> **REQUIRED WORK**
Give back every entry exactly as it is written, but not the pictures.

Rendered images with source text:
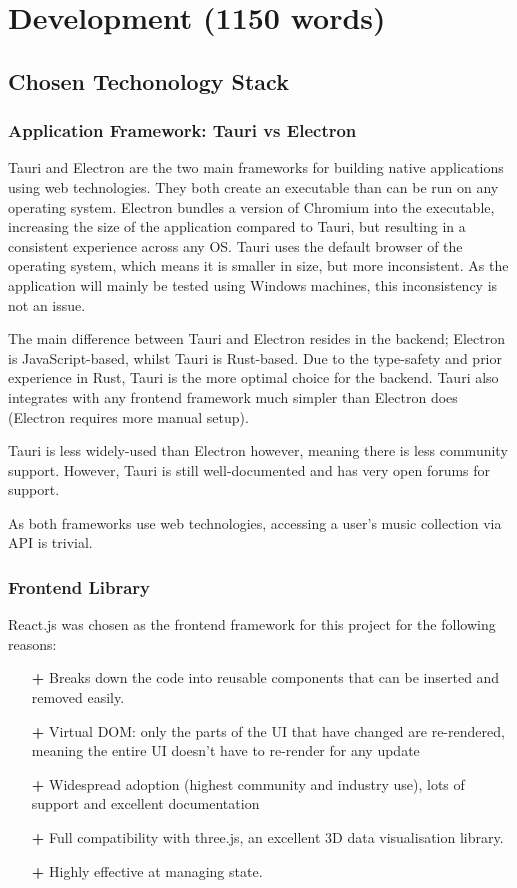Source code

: \chapter{Development (1150 words)}
\section{Chosen Techonology Stack}
\subsection{Application Framework: Tauri vs Electron}
Tauri and Electron are the two main frameworks for building native applications using web technologies. They both create an executable than can be run on any operating system. Electron bundles a version of Chromium into the executable, increasing the size of the application compared to Tauri, but resulting in a consistent experience across any OS. Tauri uses the default browser of the operating system, which means it is smaller in size, but more inconsistent. As the application will mainly be tested using Windows machines, this inconsistency is not an issue.

The main difference between Tauri and Electron resides in the backend; Electron is JavaScript-based, whilst Tauri is Rust-based. Due to the type-safety and prior experience in Rust, Tauri is the more optimal choice for the backend. Tauri also integrates with any frontend framework much simpler than Electron does (Electron requires more manual setup). 

Tauri is less widely-used than Electron however, meaning there is less community support. However, Tauri is still well-documented and has very open forums for support.

As both frameworks use web technologies, accessing a user's music collection via API is trivial.

\subsection{Frontend Library}
React.js was chosen as the frontend framework for this project for the following reasons:\begin{itemize}
    \item[\textbf{+}] Breaks down the code into reusable components that can be inserted and removed easily.
    \item[\textbf{+}] Virtual DOM: only the parts of the UI that have changed are re-rendered, meaning the entire UI doesn't have to re-render for any update
    \item[\textbf{+}] Widespread adoption (highest community and industry use), lots of support and excellent documentation
    \item[\textbf{+}] Full compatibility with three.js, an excellent 3D data visualisation library.
    \item[\textbf{+}] Highly effective at managing state.
\end{itemize}

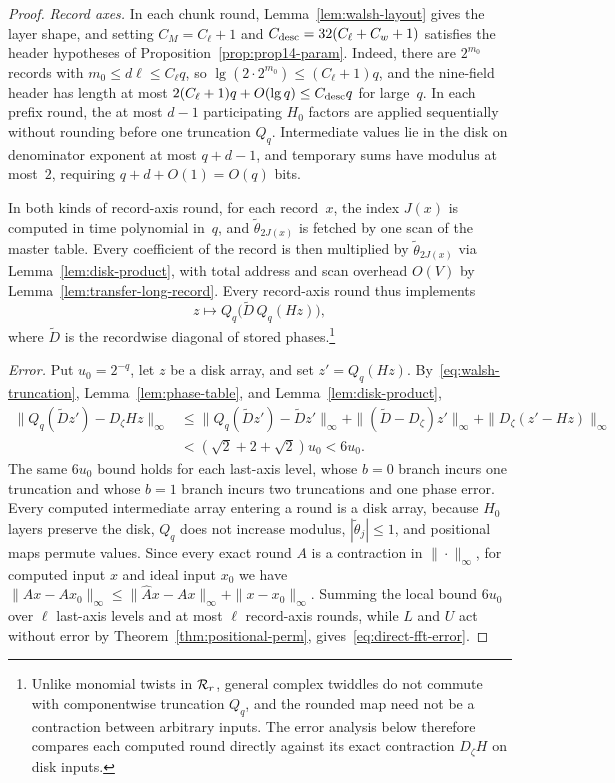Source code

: \begin{proof}
\emph{Record axes.} In each chunk round, Lemma~\ref{lem:walsh-layout} gives the layer shape, and setting
$C_M=C_\ell+1$ and $C_{\rm desc}=32(C_\ell+C_w+1)$ satisfies the header hypotheses of
Proposition~\ref{prop:prop14-param}. Indeed, there are $2^{m_0}$ records with $m_0\le d\ell\le C_\ell q$, so
$\lg(2\cdot2^{m_0})\le(C_\ell+1)q$, and the nine-field header has length at most $2(C_\ell+1)q+O(\lg q)\le C_{\rm desc}q$
for large~$q$. In each prefix round, the at most $d-1$ participating $H_0$ factors are applied sequentially without
rounding before one truncation $Q_q$. Intermediate values lie in the disk on denominator exponent at most $q+d-1$, and
temporary sums have modulus at most~$2$, requiring $q+d+O(1)=O(q)$ bits.

In both kinds of record-axis round, for each record~$x$, the index $J(x)$ is computed in time polynomial in~$q$, and
$\tilde\theta_{2J(x)}$ is fetched by one scan of the master table. Every coefficient of the record is then multiplied by
$\tilde\theta_{2J(x)}$ via Lemma~\ref{lem:disk-product}, with total address and scan overhead $O(V)$ by
Lemma~\ref{lem:transfer-long-record}. Every record-axis round thus implements
\begin{equation}\label{eq:round-protocol}
  z\mapsto Q_q\bigl(\tilde D\,Q_q(Hz)\bigr),
\end{equation}
where $\tilde D$ is the recordwise diagonal of stored phases.\footnote{Unlike monomial twists in $\Rr_r$, general
complex twiddles do not commute with componentwise truncation $Q_q$, and the rounded map need not be a contraction
between arbitrary inputs. The error analysis below therefore compares each computed round directly against its exact
contraction $D_\zeta H$ on disk inputs.}

\emph{Error.} Put $u_0=2^{-q}$, let $z$ be a disk array, and set $z'=Q_q(Hz)$. By~\eqref{eq:walsh-truncation},
Lemma~\ref{lem:phase-table}, and Lemma~\ref{lem:disk-product},
\begin{align*}
  \|Q_q(\tilde Dz')-D_\zeta Hz\|_\infty
  &\le\|Q_q(\tilde Dz')-\tilde Dz'\|_\infty+\|(\tilde D-D_\zeta)z'\|_\infty+\|D_\zeta(z'-Hz)\|_\infty\\
  &<(\sqrt2+2+\sqrt2)u_0<6u_0 .
\end{align*}
The same $6u_0$ bound holds for each last-axis level, whose $b=0$ branch incurs one truncation and whose $b=1$ branch
incurs two truncations and one phase error. Every computed intermediate array entering a round is a disk array, because
$H_0$ layers preserve the disk, $Q_q$ does not increase modulus, $|\tilde\theta_j|\le1$, and positional maps permute
values. Since every exact round $A$ is a contraction in $\|\cdot\|_\infty$, for computed input $x$ and ideal input $x_0$
we have $\|\widehat Ax-Ax_0\|_\infty\le\|\widehat Ax-Ax\|_\infty+\|x-x_0\|_\infty$. Summing the local bound $6u_0$ over
$\ell$ last-axis levels and at most $\ell$ record-axis rounds, while $L$ and $U$ act without error by
Theorem~\ref{thm:positional-perm}, gives~\eqref{eq:direct-fft-error}.


\end{proof}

> **COMPLETED EXERCISE**
Source code

: \chapter{Development (1150 words)}
\section{Chosen Techonology Stack}
\subsection{Application Framework: Tauri vs Electron}
Tauri and Electron are the two main frameworks for building native applications using web technologies. They both create an executable than can be run on any operating system. Electron bundles a version of Chromium into the executable, increasing the size of the application compared to Tauri, but resulting in a consistent experience across any OS. Tauri uses the default browser of the operating system, which means it is smaller in size, but more inconsistent. As the application will mainly be tested using Windows machines, this inconsistency is not an issue.

The main difference between Tauri and Electron resides in the backend; Electron is JavaScript-based, whilst Tauri is Rust-based. Due to the type-safety and prior experience in Rust, Tauri is the more optimal choice for the backend. Tauri also integrates with any frontend framework much simpler than Electron does (Electron requires more manual setup). 

Tauri is less widely-used than Electron however, meaning there is less community support. However, Tauri is still well-documented and has very open forums for support.

As both frameworks use web technologies, accessing a user's music collection via API is trivial.

\subsection{Frontend Library}
React.js was chosen as the frontend framework for this project for the following reasons:\begin{itemize}
    \item[\textbf{+}] Breaks down the code into reusable components that can be inserted and removed easily.
    \item[\textbf{+}] Virtual DOM: only the parts of the UI that have changed are re-rendered, meaning the entire UI doesn't have to re-render for any update
    \item[\textbf{+}] Widespread adoption (highest community and industry use), lots of support and excellent documentation
    \item[\textbf{+}] Full compatibility with three.js, an excellent 3D data visualisation library.
    \item[\textbf{+}] Highly effective at managing state.
\end{itemize}

Source code

: \begin{proof}
\emph{Record axes.} In each chunk round, Lemma~\ref{lem:walsh-layout} gives the layer shape, and setting
$C_M=C_\ell+1$ and $C_{\rm desc}=32(C_\ell+C_w+1)$ satisfies the header hypotheses of
Proposition~\ref{prop:prop14-param}. Indeed, there are $2^{m_0}$ records with $m_0\le d\ell\le C_\ell q$, so
$\lg(2\cdot2^{m_0})\le(C_\ell+1)q$, and the nine-field header has length at most $2(C_\ell+1)q+O(\lg q)\le C_{\rm desc}q$
for large~$q$. In each prefix round, the at most $d-1$ participating $H_0$ factors are applied sequentially without
rounding before one truncation $Q_q$. Intermediate values lie in the disk on denominator exponent at most $q+d-1$, and
temporary sums have modulus at most~$2$, requiring $q+d+O(1)=O(q)$ bits.

In both kinds of record-axis round, for each record~$x$, the index $J(x)$ is computed in time polynomial in~$q$, and
$\tilde\theta_{2J(x)}$ is fetched by one scan of the master table. Every coefficient of the record is then multiplied by
$\tilde\theta_{2J(x)}$ via Lemma~\ref{lem:disk-product}, with total address and scan overhead $O(V)$ by
Lemma~\ref{lem:transfer-long-record}. Every record-axis round thus implements
\begin{equation}\label{eq:round-protocol}
  z\mapsto Q_q\bigl(\tilde D\,Q_q(Hz)\bigr),
\end{equation}
where $\tilde D$ is the recordwise diagonal of stored phases.\footnote{Unlike monomial twists in $\Rr_r$, general
complex twiddles do not commute with componentwise truncation $Q_q$, and the rounded map need not be a contraction
between arbitrary inputs. The error analysis below therefore compares each computed round directly against its exact
contraction $D_\zeta H$ on disk inputs.}

\emph{Error.} Put $u_0=2^{-q}$, let $z$ be a disk array, and set $z'=Q_q(Hz)$. By~\eqref{eq:walsh-truncation},
Lemma~\ref{lem:phase-table}, and Lemma~\ref{lem:disk-product},
\begin{align*}
  \|Q_q(\tilde Dz')-D_\zeta Hz\|_\infty
  &\le\|Q_q(\tilde Dz')-\tilde Dz'\|_\infty+\|(\tilde D-D_\zeta)z'\|_\infty+\|D_\zeta(z'-Hz)\|_\infty\\
  &<(\sqrt2+2+\sqrt2)u_0<6u_0 .
\end{align*}
The same $6u_0$ bound holds for each last-axis level, whose $b=0$ branch incurs one truncation and whose $b=1$ branch
incurs two truncations and one phase error. Every computed intermediate array entering a round is a disk array, because
$H_0$ layers preserve the disk, $Q_q$ does not increase modulus, $|\tilde\theta_j|\le1$, and positional maps permute
values. Since every exact round $A$ is a contraction in $\|\cdot\|_\infty$, for computed input $x$ and ideal input $x_0$
we have $\|\widehat Ax-Ax_0\|_\infty\le\|\widehat Ax-Ax\|_\infty+\|x-x_0\|_\infty$. Summing the local bound $6u_0$ over
$\ell$ last-axis levels and at most $\ell$ record-axis rounds, while $L$ and $U$ act without error by
Theorem~\ref{thm:positional-perm}, gives~\eqref{eq:direct-fft-error}.


\end{proof}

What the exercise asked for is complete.